À deux reprises, en 1985 et en 2015, le Conseil constitutionnel a estimé que l’article 34 de la Constitution permettait la mise en place d’un tel état d’exception. Monsieur Bas, vous qui êtes président de la commission des lois et rapporteur sur ce texte, avez longuement démontré la reconnaissance multiple de la conformité à la Constitution de l’état d’urgence. Néanmoins, vous avez conclu votre démonstration, de manière sibylline, par ces mots : « À l’évidence, cela éclaire d’un jour nouveau le projet de révision constitutionnelle, qui ne peut s’autoriser d’une nécessité impérieuse tirée des exigences de la lutte contre le terrorisme, les moyens légaux à la disposition du Gouvernement dans le cadre de l'état d'urgence ayant été consolidés par le juge constitutionnel. »

Avec vous, monsieur le rapporteur, je m’interroge sur la volonté du Gouvernement de faire valider par anticipation, du point de vue constitutionnel, une extension du champ de l’état d’urgence, extension comprise dans l’avant-projet d’application des dispositions constitutionnelles relatives à l’état d’urgence.

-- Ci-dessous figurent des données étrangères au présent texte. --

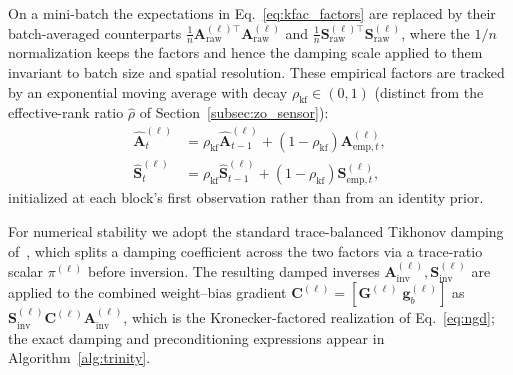 \documentclass[conference]{IEEEtran}
\begin{document}
On a mini-batch the expectations in Eq.~\eqref{eq:kfac_factors} are replaced by their batch-averaged counterparts $\tfrac{1}{n}\mathbf{A}^{(\ell)\top}_{\mathrm{raw}}\mathbf{A}^{(\ell)}_{\mathrm{raw}}$ and $\tfrac{1}{n}\mathbf{S}^{(\ell)\top}_{\mathrm{raw}}\mathbf{S}^{(\ell)}_{\mathrm{raw}}$, where the $1/n$ normalization keeps the factors and hence the damping scale applied to them invariant to batch size and spatial resolution. These empirical factors are tracked by an exponential moving average with decay $\rho_{\mathrm{kf}} \in (0,1)$ (distinct from the effective-rank ratio $\hat{\rho}$ of Section~\ref{subsec:zo_sensor}):
\begin{equation}
\label{eq:kfac_ema}
\begin{aligned}
\hat{\mathbf{A}}^{(\ell)}_t &= \rho_{\mathrm{kf}} \hat{\mathbf{A}}^{(\ell)}_{t-1} + (1-\rho_{\mathrm{kf}})\mathbf{A}^{(\ell)}_{\text{emp},t}, \\
\hat{\mathbf{S}}^{(\ell)}_t &= \rho_{\mathrm{kf}} \hat{\mathbf{S}}^{(\ell)}_{t-1} + (1-\rho_{\mathrm{kf}})\mathbf{S}^{(\ell)}_{\text{emp},t},
\end{aligned}
\end{equation}
initialized at each block's first observation rather than from an identity prior.

For numerical stability we adopt the standard trace-balanced Tikhonov damping of~\cite{martens2015optimizing}, which splits a damping coefficient across the two factors via a trace-ratio scalar $\pi^{(\ell)}$ before inversion. The resulting damped inverses $\mathbf{A}^{(\ell)}_{\mathrm{inv}}, \mathbf{S}^{(\ell)}_{\mathrm{inv}}$ are applied to the combined weight--bias gradient $\mathbf{C}^{(\ell)} = [\mathbf{G}^{(\ell)}\;\mathbf{g}_b^{(\ell)}]$ as $\mathbf{S}^{(\ell)}_{\mathrm{inv}}\mathbf{C}^{(\ell)}\mathbf{A}^{(\ell)}_{\mathrm{inv}}$, which is the Kronecker-factored realization of Eq.~\eqref{eq:ngd}; the exact damping and preconditioning expressions appear in Algorithm~\ref{alg:trinity}.
\end{document}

En revanche, je ne vous suis plus du tout quand, après avoir démontré avec un brio certain l’inutilité, voire le danger, de l’article 1er du présent projet de loi constitutionnelle, vous justifiez en fin de compte son adoption au nom du respect de l’unité nationale. Votre affection bien connue pour les libertés publiques et leur respect semble stoppée par une exigence démagogique et, surtout, par le point de vue que vous partagez avec le Gouvernement quant à la nécessité d’affirmer l’ordre libéral dans notre pays.